As it has been already said before, I think piracy has helped more than harmed the current status quo in videogaming's balance of powers.
the good thing about TT cards is that kids play a lot different games and talk about them at the school yard.
I'm just hoping for the industry that they talk about the great games they've played to kids without a TT card ;-)
I've never seen a kid using a DS that didn't have a TT card in it.
It's said for the industry but I totally agree with that! It's almost like you're not one of the cool guys at school when you do not use a TT card - LOL
I've never seen a kid that did.
Although, fair dinkum, I do have a hacked PSP. BUT, I use it almost exclusively to play emulated Genesis, SNES, and Turbo Grafix games.
And to my argument about quality games, I have dozens of pirated PSP games. I've played maybe half of them, and none for more than an hour or so. I don't want the games even when they're free. That's a big problem.
"You won't be able to rip your games and play them on the system, the firmware precludes that."
Just like everything else they've done has precluded it. In fact, piracy doesn't even exist on the PSP anymore! It's all a myth because of Sony's tech-ninjas.
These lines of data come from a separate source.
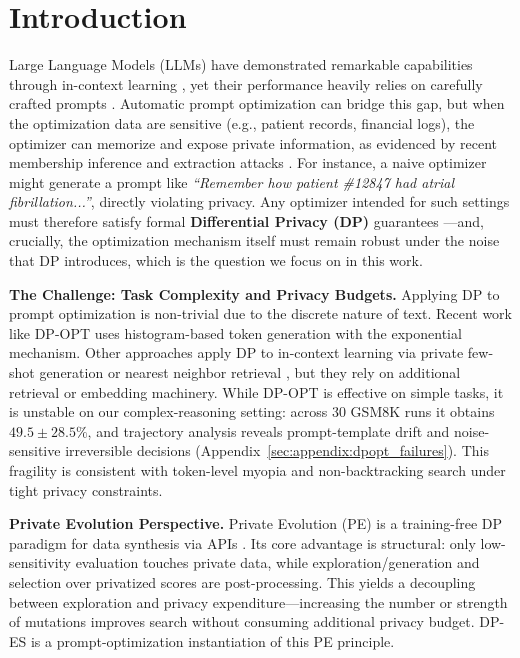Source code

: \section{Introduction}
\label{sec:introduction}

Large Language Models (LLMs) have demonstrated remarkable capabilities through in-context learning \cite{brown2020language,ouyang2022training}, yet their performance heavily relies on carefully crafted prompts \cite{liu2023pre}. Automatic prompt optimization \cite{yuksekgonul2024textgrad,yang2023large} can bridge this gap, but when the optimization data are sensitive (e.g., patient records, financial logs), the optimizer can memorize and expose private information, as evidenced by recent membership inference and extraction attacks \cite{wang2024decodingtrust,rahman2024sok,fu2023practical}. For instance, a naive optimizer might generate a prompt like \textit{``Remember how patient \#12847 had atrial fibrillation...''}, directly violating privacy. Any optimizer intended for such settings must therefore satisfy formal \textbf{Differential Privacy (DP)} guarantees \cite{dwork2006calibrating}---and, crucially, the optimization mechanism itself must remain robust under the noise that DP introduces, which is the question we focus on in this work.

\noindent\textbf{The Challenge: Task Complexity and Privacy Budgets.}
Applying DP to prompt optimization is non-trivial due to the discrete nature of text. Recent work like DP-OPT \cite{hong2024dpopt} uses histogram-based token generation with the exponential mechanism. Other approaches apply DP to in-context learning via private few-shot generation or nearest neighbor retrieval \cite{tang2024privacy,koskela2025differentially}, but they rely on additional retrieval or embedding machinery. While DP-OPT is effective on simple tasks, it is unstable on our complex-reasoning setting: across 30 GSM8K runs it obtains $49.5{\pm}28.5\%$, and trajectory analysis reveals prompt-template drift and noise-sensitive irreversible decisions (Appendix~\ref{sec:appendix:dpopt_failures}). This fragility is consistent with token-level myopia and non-backtracking search under tight privacy constraints.

\noindent\textbf{Private Evolution Perspective.}
Private Evolution (PE) is a training-free DP paradigm for data synthesis via APIs \cite{lin2024dpsda_images,xie2024dpsda_text,lin2025simpe}. Its core advantage is structural: only low-sensitivity evaluation touches private data, while exploration/generation and selection over privatized scores are post-processing. This yields a decoupling between exploration and privacy expenditure---increasing the number or strength of mutations improves search without consuming additional privacy budget. DP-ES is a prompt-optimization instantiation of this PE principle.


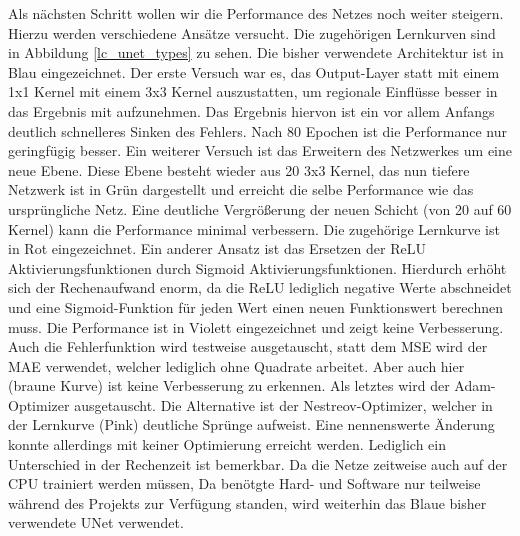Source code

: Als nächsten Schritt wollen wir die Performance des Netzes noch weiter steigern. Hierzu werden verschiedene Ansätze versucht. Die zugehörigen Lernkurven sind in Abbildung \ref{lc_unet_types} zu sehen.
Die bisher verwendete Architektur ist in Blau eingezeichnet. Der erste Versuch war es, das Output-Layer statt mit einem 1x1 Kernel mit einem 3x3 Kernel auszustatten, um regionale Einflüsse besser in das Ergebnis mit aufzunehmen. Das Ergebnis hiervon ist ein vor allem Anfangs deutlich schnelleres Sinken des Fehlers. Nach 80 Epochen ist die Performance nur geringfügig besser. Ein weiterer Versuch ist das Erweitern des Netzwerkes um eine neue Ebene. Diese Ebene besteht wieder aus 20 3x3 Kernel, das nun tiefere Netzwerk ist in Grün dargestellt und erreicht die selbe Performance wie das ursprüngliche Netz. Eine deutliche Vergrößerung der neuen Schicht (von 20 auf 60 Kernel) kann die Performance minimal verbessern. Die zugehörige Lernkurve ist in Rot eingezeichnet. Ein anderer Ansatz ist das Ersetzen der ReLU Aktivierungsfunktionen durch Sigmoid Aktivierungsfunktionen. Hierdurch erhöht sich der Rechenaufwand enorm, da die ReLU lediglich negative Werte abschneidet und eine Sigmoid-Funktion für jeden Wert einen neuen Funktionswert berechnen muss. Die Performance ist in Violett eingezeichnet und zeigt keine Verbesserung. Auch die Fehlerfunktion wird testweise ausgetauscht, statt dem MSE wird der MAE verwendet, welcher lediglich ohne Quadrate arbeitet. Aber auch hier (braune Kurve) ist keine Verbesserung zu erkennen. Als letztes wird der Adam-Optimizer ausgetauscht. Die Alternative ist der Nestreov-Optimizer, welcher in der Lernkurve (Pink) deutliche Sprünge aufweist. Eine nennenswerte Änderung konnte allerdings mit keiner Optimierung erreicht werden. Lediglich ein Unterschied in der Rechenzeit ist bemerkbar. Da die Netze zeitweise auch auf der CPU trainiert werden müssen, Da benötgte Hard- und Software nur teilweise während des Projekts zur Verfügung standen, wird weiterhin das Blaue bisher verwendete UNet verwendet.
"The DS and PSP have both suffered from high levels of software piracy."
And yet the DS is the best-selling game system in history (including speed as well as installed base).
"SCEA’s senior VP of marketing, Peter Dille, suggesting that piracy has taken out “a big chunk” of the handheld’s software sales."
The near total lack of interesting titles has nothing to do with it. I bet piracy also ruined the UMD movie revolution. And moreover, the attach rate for the PSP isn't even terrible! It's over 4-to-1. The Wii only has an attach rate of 5.5-to-1. Is the piracy on the Wii sickening?
"One such developer was Ubisoft, which only recently announced plans to back the PSP again following the emergence of "new ways to control piracy" on the platform."
Total sack of shit. They have been fully supporting the PSP from the very beginning. They'll release four games in 2009, released four in 2008, eight in 2007, and eight in 2006. Poor sales? Maybe it had to do with the quality of the games. Something tells me that sudoku isn't going to be a million seller. Or perhaps that all of the AAA titles they released for the PSP (Hello Tom Clancy) were crap ports from full platforms.
None of these bone heads have ever made a cogent argument that piracy harms game sales. The only bits of evidence that can be dug up imply that piracy either helps game sales or is simply representative of interest in the title. I remember the most rampant piracy back in the days of the Commodore 64. I didn't buy ANYTHING back then. Yet everyone seemed to make it just fine to where we are now.